▶ Task to carry out: Please report every line in the material below where the word "proposition" is found.

▶ Dataset records:
--------------------

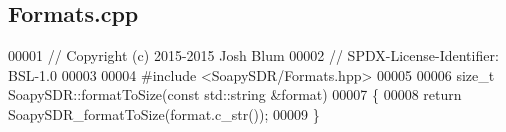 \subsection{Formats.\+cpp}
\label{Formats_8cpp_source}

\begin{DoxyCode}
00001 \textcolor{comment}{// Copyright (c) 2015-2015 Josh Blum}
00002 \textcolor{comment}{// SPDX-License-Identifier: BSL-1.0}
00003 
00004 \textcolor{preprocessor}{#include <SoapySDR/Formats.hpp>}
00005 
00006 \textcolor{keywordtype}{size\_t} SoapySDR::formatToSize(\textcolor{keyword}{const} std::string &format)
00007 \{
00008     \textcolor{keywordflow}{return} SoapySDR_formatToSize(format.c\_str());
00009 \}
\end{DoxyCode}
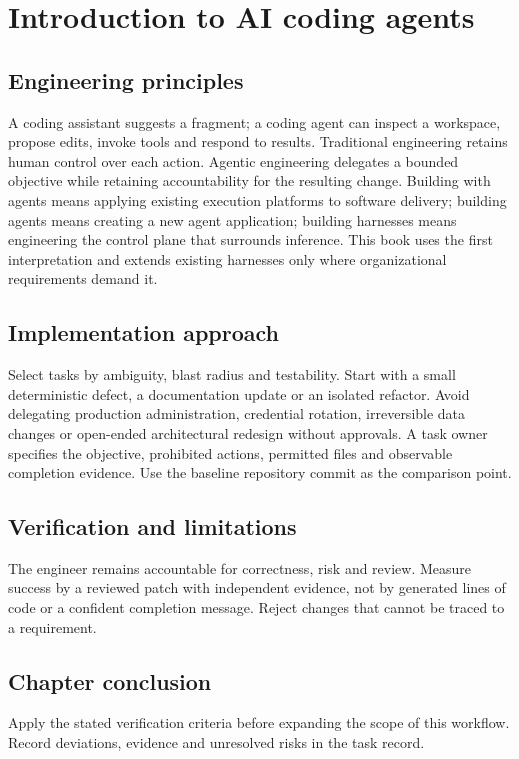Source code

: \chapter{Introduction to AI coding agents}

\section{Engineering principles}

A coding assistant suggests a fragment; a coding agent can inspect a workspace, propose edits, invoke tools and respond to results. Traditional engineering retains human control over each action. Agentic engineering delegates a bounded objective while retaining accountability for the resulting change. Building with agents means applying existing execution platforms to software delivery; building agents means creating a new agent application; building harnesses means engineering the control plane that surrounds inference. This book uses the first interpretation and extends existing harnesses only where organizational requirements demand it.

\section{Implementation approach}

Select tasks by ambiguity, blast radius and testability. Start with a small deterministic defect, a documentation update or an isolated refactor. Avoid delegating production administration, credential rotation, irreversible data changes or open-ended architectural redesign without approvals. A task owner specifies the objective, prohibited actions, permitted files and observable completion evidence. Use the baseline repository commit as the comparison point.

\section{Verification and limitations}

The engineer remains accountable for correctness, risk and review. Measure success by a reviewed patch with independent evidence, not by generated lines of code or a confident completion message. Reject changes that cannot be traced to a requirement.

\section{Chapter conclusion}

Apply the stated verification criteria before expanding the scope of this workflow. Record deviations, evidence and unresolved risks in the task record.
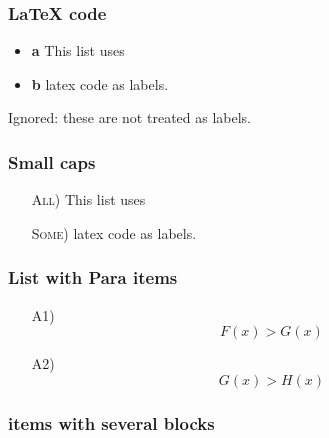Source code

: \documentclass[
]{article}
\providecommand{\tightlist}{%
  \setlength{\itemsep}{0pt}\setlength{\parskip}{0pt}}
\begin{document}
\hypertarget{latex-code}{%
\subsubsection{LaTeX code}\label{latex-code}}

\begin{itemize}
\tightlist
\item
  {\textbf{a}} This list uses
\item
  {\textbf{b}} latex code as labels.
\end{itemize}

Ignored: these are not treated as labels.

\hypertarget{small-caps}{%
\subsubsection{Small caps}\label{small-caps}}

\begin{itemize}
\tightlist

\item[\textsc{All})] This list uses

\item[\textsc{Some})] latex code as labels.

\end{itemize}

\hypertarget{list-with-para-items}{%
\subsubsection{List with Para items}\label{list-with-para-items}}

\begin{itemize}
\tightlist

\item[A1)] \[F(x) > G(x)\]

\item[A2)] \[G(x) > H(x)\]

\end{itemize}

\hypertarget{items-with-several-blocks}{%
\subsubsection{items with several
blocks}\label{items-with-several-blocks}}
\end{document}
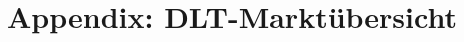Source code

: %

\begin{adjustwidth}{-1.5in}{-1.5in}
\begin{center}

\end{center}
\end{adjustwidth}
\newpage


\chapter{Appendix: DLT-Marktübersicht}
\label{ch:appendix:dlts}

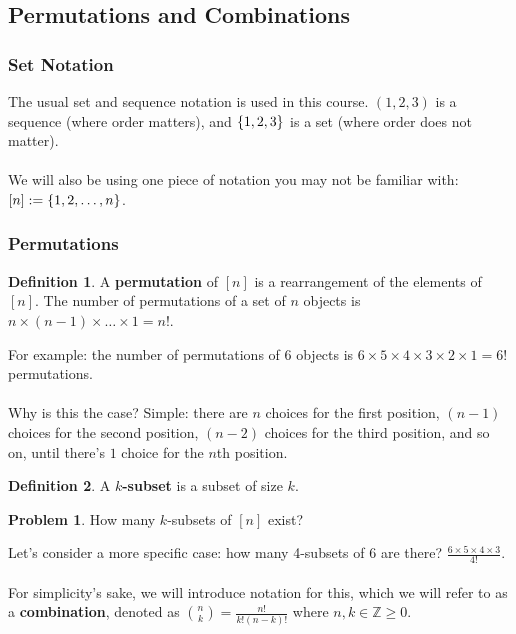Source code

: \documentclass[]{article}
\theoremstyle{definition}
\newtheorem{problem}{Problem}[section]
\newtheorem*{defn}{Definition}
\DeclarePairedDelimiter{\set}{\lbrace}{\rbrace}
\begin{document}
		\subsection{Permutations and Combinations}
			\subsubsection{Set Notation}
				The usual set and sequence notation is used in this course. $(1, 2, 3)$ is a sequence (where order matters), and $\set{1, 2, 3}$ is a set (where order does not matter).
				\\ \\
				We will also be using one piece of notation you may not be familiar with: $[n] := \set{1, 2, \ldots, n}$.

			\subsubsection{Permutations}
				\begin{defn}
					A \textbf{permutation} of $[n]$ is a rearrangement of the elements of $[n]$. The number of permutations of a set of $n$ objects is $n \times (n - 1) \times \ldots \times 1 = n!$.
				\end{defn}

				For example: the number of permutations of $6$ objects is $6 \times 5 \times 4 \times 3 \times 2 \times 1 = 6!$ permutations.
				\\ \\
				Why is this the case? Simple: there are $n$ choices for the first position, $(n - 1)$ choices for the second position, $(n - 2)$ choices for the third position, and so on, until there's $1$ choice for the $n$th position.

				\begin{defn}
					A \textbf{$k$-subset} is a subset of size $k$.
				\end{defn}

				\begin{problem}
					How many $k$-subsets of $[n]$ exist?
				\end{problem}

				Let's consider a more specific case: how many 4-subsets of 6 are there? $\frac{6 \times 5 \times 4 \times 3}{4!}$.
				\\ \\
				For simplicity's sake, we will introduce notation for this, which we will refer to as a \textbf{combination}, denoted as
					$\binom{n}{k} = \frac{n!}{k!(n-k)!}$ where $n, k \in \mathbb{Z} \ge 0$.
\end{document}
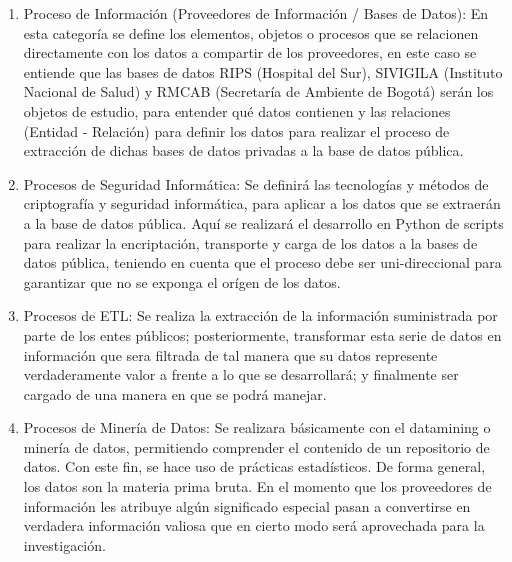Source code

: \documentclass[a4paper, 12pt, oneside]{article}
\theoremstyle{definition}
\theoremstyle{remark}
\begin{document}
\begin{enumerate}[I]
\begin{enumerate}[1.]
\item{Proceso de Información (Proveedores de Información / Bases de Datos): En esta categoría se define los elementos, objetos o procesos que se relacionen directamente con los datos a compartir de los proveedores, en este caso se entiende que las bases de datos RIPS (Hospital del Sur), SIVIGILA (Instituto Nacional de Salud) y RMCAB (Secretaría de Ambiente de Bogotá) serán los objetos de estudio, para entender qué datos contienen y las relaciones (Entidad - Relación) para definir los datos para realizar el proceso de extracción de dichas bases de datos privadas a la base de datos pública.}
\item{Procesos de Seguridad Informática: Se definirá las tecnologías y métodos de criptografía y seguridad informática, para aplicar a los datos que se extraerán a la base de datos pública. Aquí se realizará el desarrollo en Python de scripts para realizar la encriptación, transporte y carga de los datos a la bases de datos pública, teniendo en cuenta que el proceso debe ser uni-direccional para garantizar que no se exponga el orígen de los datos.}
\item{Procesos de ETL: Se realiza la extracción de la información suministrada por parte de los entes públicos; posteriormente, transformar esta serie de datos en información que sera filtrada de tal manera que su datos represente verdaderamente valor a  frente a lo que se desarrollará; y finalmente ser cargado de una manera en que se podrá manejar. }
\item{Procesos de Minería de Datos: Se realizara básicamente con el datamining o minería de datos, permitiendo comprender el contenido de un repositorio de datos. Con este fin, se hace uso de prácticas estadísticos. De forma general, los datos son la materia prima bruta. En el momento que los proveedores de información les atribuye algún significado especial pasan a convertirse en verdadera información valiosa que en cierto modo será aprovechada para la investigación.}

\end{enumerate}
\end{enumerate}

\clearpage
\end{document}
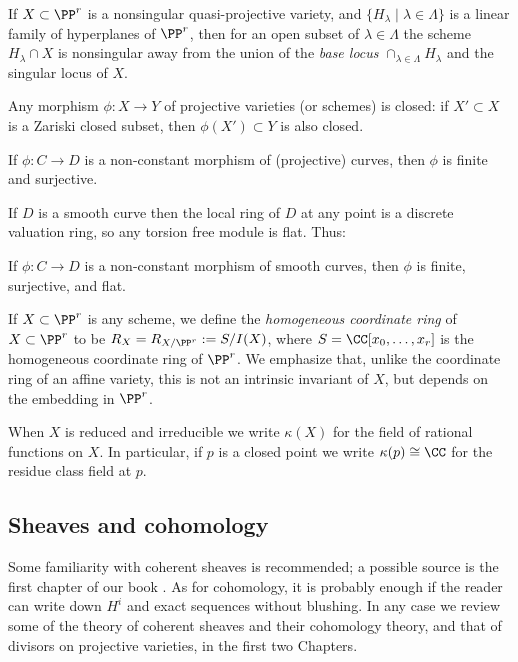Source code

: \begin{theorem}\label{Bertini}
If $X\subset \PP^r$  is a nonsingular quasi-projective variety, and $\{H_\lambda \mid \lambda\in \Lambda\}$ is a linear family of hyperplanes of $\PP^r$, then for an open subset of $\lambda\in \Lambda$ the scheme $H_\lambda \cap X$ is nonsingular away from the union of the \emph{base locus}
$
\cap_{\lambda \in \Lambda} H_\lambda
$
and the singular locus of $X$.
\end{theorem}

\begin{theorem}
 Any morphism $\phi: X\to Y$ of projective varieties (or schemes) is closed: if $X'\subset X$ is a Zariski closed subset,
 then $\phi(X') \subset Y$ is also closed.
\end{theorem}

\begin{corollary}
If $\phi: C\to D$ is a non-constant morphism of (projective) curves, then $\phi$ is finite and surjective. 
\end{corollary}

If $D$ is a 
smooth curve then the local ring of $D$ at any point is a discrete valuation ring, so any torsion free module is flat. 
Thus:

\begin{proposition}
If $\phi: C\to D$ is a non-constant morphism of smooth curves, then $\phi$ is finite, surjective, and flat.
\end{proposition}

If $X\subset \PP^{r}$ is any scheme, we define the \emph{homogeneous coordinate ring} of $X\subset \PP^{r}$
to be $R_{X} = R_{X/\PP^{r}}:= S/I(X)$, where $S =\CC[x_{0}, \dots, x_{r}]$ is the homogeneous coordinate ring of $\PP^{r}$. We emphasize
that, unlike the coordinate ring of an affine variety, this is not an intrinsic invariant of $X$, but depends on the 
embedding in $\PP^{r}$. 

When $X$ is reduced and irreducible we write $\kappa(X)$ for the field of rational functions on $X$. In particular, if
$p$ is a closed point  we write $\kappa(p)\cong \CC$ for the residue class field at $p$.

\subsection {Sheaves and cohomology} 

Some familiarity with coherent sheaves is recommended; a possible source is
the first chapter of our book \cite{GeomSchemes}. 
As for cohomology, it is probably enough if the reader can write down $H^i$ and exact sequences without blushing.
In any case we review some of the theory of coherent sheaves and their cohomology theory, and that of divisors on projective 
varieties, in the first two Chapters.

--------------------

▶ Output of the task:
\begin{proposition}
\end{proposition}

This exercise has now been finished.